━━━━━ EXERCISE INPUT ━━━━━

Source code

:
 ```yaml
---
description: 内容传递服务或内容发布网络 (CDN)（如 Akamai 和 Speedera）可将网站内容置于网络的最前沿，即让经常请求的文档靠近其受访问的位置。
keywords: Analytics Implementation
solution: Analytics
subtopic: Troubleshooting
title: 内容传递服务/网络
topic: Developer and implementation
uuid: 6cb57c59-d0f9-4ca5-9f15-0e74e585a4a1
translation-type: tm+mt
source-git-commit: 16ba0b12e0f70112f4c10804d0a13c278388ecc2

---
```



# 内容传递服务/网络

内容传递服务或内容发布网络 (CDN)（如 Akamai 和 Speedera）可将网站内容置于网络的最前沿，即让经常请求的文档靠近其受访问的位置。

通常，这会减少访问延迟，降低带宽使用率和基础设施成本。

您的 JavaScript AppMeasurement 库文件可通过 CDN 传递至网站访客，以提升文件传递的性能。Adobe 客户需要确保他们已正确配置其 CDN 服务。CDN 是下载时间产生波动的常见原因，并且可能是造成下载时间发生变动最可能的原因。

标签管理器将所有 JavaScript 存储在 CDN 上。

━━━━━

Retyping every entry exactly is the whole of the task.

Source code

:
 ```yaml
---
description: 内容传递服务或内容发布网络 (CDN)（如 Akamai 和 Speedera）可将网站内容置于网络的最前沿，即让经常请求的文档靠近其受访问的位置。
keywords: Analytics Implementation
solution: Analytics
subtopic: Troubleshooting
title: 内容传递服务/网络
topic: Developer and implementation
uuid: 6cb57c59-d0f9-4ca5-9f15-0e74e585a4a1
translation-type: tm+mt
source-git-commit: 16ba0b12e0f70112f4c10804d0a13c278388ecc2

---
```



# 内容传递服务/网络

内容传递服务或内容发布网络 (CDN)（如 Akamai 和 Speedera）可将网站内容置于网络的最前沿，即让经常请求的文档靠近其受访问的位置。

通常，这会减少访问延迟，降低带宽使用率和基础设施成本。

您的 JavaScript AppMeasurement 库文件可通过 CDN 传递至网站访客，以提升文件传递的性能。Adobe 客户需要确保他们已正确配置其 CDN 服务。CDN 是下载时间产生波动的常见原因，并且可能是造成下载时间发生变动最可能的原因。

标签管理器将所有 JavaScript 存储在 CDN 上。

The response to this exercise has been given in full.